After nine months of testing in-stream Promoted Tweets on third party client Hootsuite, reports have surfaced today that Twitter’s head of monetization Adam Bain has been pushing a new in-timeline Promoted Tweets product during this week’s advertiser-heavy Canne Lions awards.
To the two of you that this comes to as a shock, one word: Inevitable. Twitter has made no secret of the fact that in-stream Promoted Tweets have been an eventual business model goal since April of 2010, when co-founder Biz Stone outlined a plan to launch them first on search on Twitter.com, later in 3rd party search and eventually in the user timeline.
“We’ve been talking about Promoted Tweets in the timeline since we launched Promoted Tweets …” Twitter’s Sean Garret tells me. “We have and will continue to take a measured and thoughtful approach to how we may display them.”
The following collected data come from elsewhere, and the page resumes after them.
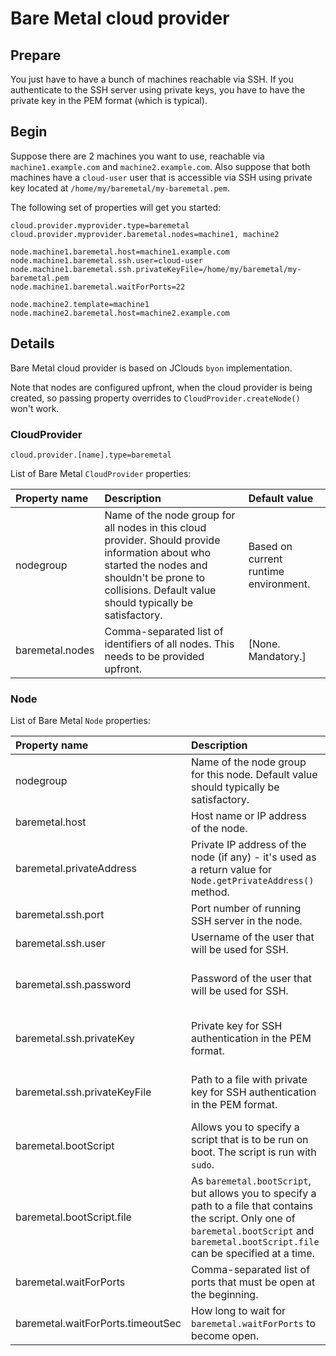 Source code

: # Bare Metal cloud provider

## Prepare

You just have to have a bunch of machines reachable via SSH. If you authenticate to the SSH server
using private keys, you have to have the private key in the PEM format (which is typical).

## Begin

Suppose there are 2 machines you want to use, reachable via `machine1.example.com` and `machine2.example.com`.
Also suppose that both machines have a `cloud-user` user that is accessible via SSH using private key
located at `/home/my/baremetal/my-baremetal.pem`.

The following set of properties will get you started:

```
cloud.provider.myprovider.type=baremetal
cloud.provider.myprovider.baremetal.nodes=machine1, machine2

node.machine1.baremetal.host=machine1.example.com
node.machine1.baremetal.ssh.user=cloud-user
node.machine1.baremetal.ssh.privateKeyFile=/home/my/baremetal/my-baremetal.pem
node.machine1.baremetal.waitForPorts=22

node.machine2.template=machine1
node.machine2.baremetal.host=machine2.example.com
```

## Details

Bare Metal cloud provider is based on JClouds `byon` implementation.

Note that nodes are configured upfront, when the cloud provider is being created,
so passing property overrides to `CloudProvider.createNode()` won't work.

### CloudProvider

```
cloud.provider.[name].type=baremetal
```

List of Bare Metal `CloudProvider` properties:

| Property name          | Description                                                       | Default value                      |
|:-----------------------|:------------------------------------------------------------------|:-----------------------------------|
| nodegroup              | Name of the node group for all nodes in this cloud provider. Should provide information about who started the nodes and shouldn't be prone to collisions. Default value should typically be satisfactory. | Based on current runtime environment. |
| baremetal.nodes        | Comma-separated list of identifiers of all nodes. This needs to be provided upfront. | [None. Mandatory.] |

### Node

List of Bare Metal `Node` properties:

| Property name          | Description                                                       | Default value                      |
|:-----------------------|:------------------------------------------------------------------|:-----------------------------------|
| nodegroup              | Name of the node group for this node. Default value should typically be satisfactory. | The `nodegroup` value from the cloud provider. |
| baremetal.host         | Host name or IP address of the node.                              | [None. Mandatory.]                 |
| baremetal.privateAddress | Private IP address of the node (if any) - it's used as a return value for `Node.getPrivateAddress()` method. | value of `Node.getPublicAddress()` |
| baremetal.ssh.port     | Port number of running SSH server in the node.                    | `22`                               |
| baremetal.ssh.user     | Username of the user that will be used for SSH.                   | [None. Mandatory.]                 |
| baremetal.ssh.password | Password of the user that will be used for SSH.                   | [None. One of `password`, `privateKey`, `privateKeyFile` is mandatory.] |
| baremetal.ssh.privateKey | Private key for SSH authentication in the PEM format.           | [None. One of `password`, `privateKey`, `privateKeyFile` is mandatory.] |
| baremetal.ssh.privateKeyFile | Path to a file with private key for SSH authentication in the PEM format. | [None. One of `password`, `privateKey`, `privateKeyFile` is mandatory.] |
| baremetal.bootScript   | Allows you to specify a script that is to be run on boot. The script is run with `sudo`. | [None. Optional.] |
| baremetal.bootScript.file | As `baremetal.bootScript`, but allows you to specify a path to a file that contains the script. Only one of `baremetal.bootScript` and `baremetal.bootScript.file` can be specified at a time. | [None. Optional.] |
| baremetal.waitForPorts | Comma-separated list of ports that must be open at the beginning. | [None. Optional.]                  |
| baremetal.waitForPorts.timeoutSec | How long to wait for `baremetal.waitForPorts` to become open. | 30 seconds                  |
So while there should be little doubt that in-stream Twitter advertisements are imminently on the horizon, the question is whether users will take to them, or whether they’ll revolt a la #Dickbar, the controversial overlay to Twitter mobile that displayed Promoted Trends and eventually ended up being removed after much backlash.
A brief informal poll I conducted on, of course, Twitter revealed that despite the initial resistance many users were willing to support the in-stream ad model as long as Twitter gave them the opportunity to pay to get rid of it. Apparently people like having options.
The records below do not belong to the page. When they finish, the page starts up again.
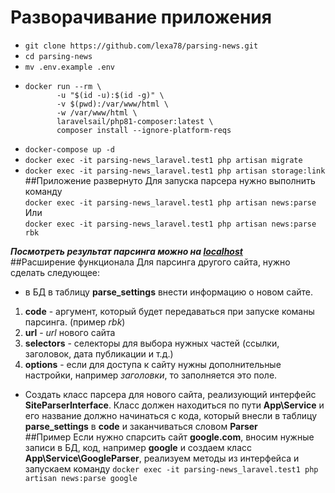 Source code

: # Разворачивание приложения

- ```git clone https://github.com/lexa78/parsing-news.git```
- ```cd parsing-news```
- ```mv .env.example .env```
- ```
  docker run --rm \
         -u "$(id -u):$(id -g)" \
         -v $(pwd):/var/www/html \
         -w /var/www/html \
         laravelsail/php81-composer:latest \
         composer install --ignore-platform-reqs
  ```
- ```docker-compose up -d```
- ```docker exec -it parsing-news_laravel.test1 php artisan migrate```
- ```docker exec -it parsing-news_laravel.test1 php artisan storage:link```
\
##Приложение развернуто
Для запуска парсера нужно выполнить команду\
```docker exec -it parsing-news_laravel.test1 php artisan news:parse```<br>
Или\
```docker exec -it parsing-news_laravel.test1 php artisan news:parse rbk```

***Посмотреть результат парсинга можно на [localhost](http://localhost/)***
\
##Расширение функционала
Для парсинга другого сайта, нужно сделать следующее:
* в БД в таблицу **parse_settings** внести информацию о новом сайте.
1. **code** - аргумент, который будет передаваться при запуске команы парсинга. (пример *rbk*)
2. **url** - *url* нового сайта
3. **selectors** - селекторы для выбора нужных частей (ссылки, заголовок, дата публикации и т.д.)
4. **options** - если для доступа к сайту нужны дополнительные настройки, например *заголовки*, то заполняется это поле.
* Создать класс парсера для нового сайта, реализующий интерфейс **SiteParserInterface**. Класс должен находиться по пути 
**App\Service** и его название должно начинаться с кода, который внесли в таблицу **parse_settings** в **code** и 
заканчиваться словом **Parser**
\
##Пример
Если нужно спарсить сайт **google.com**, вносим нужные записи в БД, код, например **google** и создаем класс 
**App\Service\GoogleParser**, реализуем методы из интерфейса и запускаем команду
```docker exec -it parsing-news_laravel.test1 php artisan news:parse google```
Then again, actual user reaction will depend on the execution, look and feel of the final in-stream as product, which we know very little about. If the Promoted Tweets blink and take up your entire screen and look like crap then sure, users will be angry. However the guiding hand of an even partially returned Jack Dorsey leads me to believe that this will probably not be the case.
Twitter has also said that again that the Promoted Tweets will only be for brands that you follow or that are “relevant” to you based on whom you follow, but I really can’t see that philosophy being very profitable or holding up for very long, especially since I don’t really follow any brands and don’t know any one else who does.
The dilemma of Twitter advertising is a case of too much demand and not enough supply, which is why the prices on these things keep going up (Promoted Trends are now at $120K). From what I’m hearing advertisers are clamoring for Twitter to give them something to buy and the company has an ambitious and eager salesforce, tasked with selling the promise of one day being able to monetize most of its 300 million users.
But is charging brands $100K to have their tweets show up higher in the Twitter streams of consumers who are already their loyal followers the best solution?
Well Twitter’s got to start somewhere, and expand from there. As the Financial Times points out, Twitter is expecting a modest $100 million in revenue this year compared to Facebook’s awe inspiring $3.5 billion in projected display ad revenue. “They are going to get much more commercial,” one agency executive told the FT which also reports that the company is dabbling in Groupon-type deals, the final desperate frontier of monetization for many.
And will this inevitable thrust toward commercialization interfere with user experience to the point where users will be turned off from Twitter? Said one person familiar with the matter, “Users already have such a high tolerance for bugs, errors and latency on Twitter.com, they’re going to live with Promoted Tweets too.”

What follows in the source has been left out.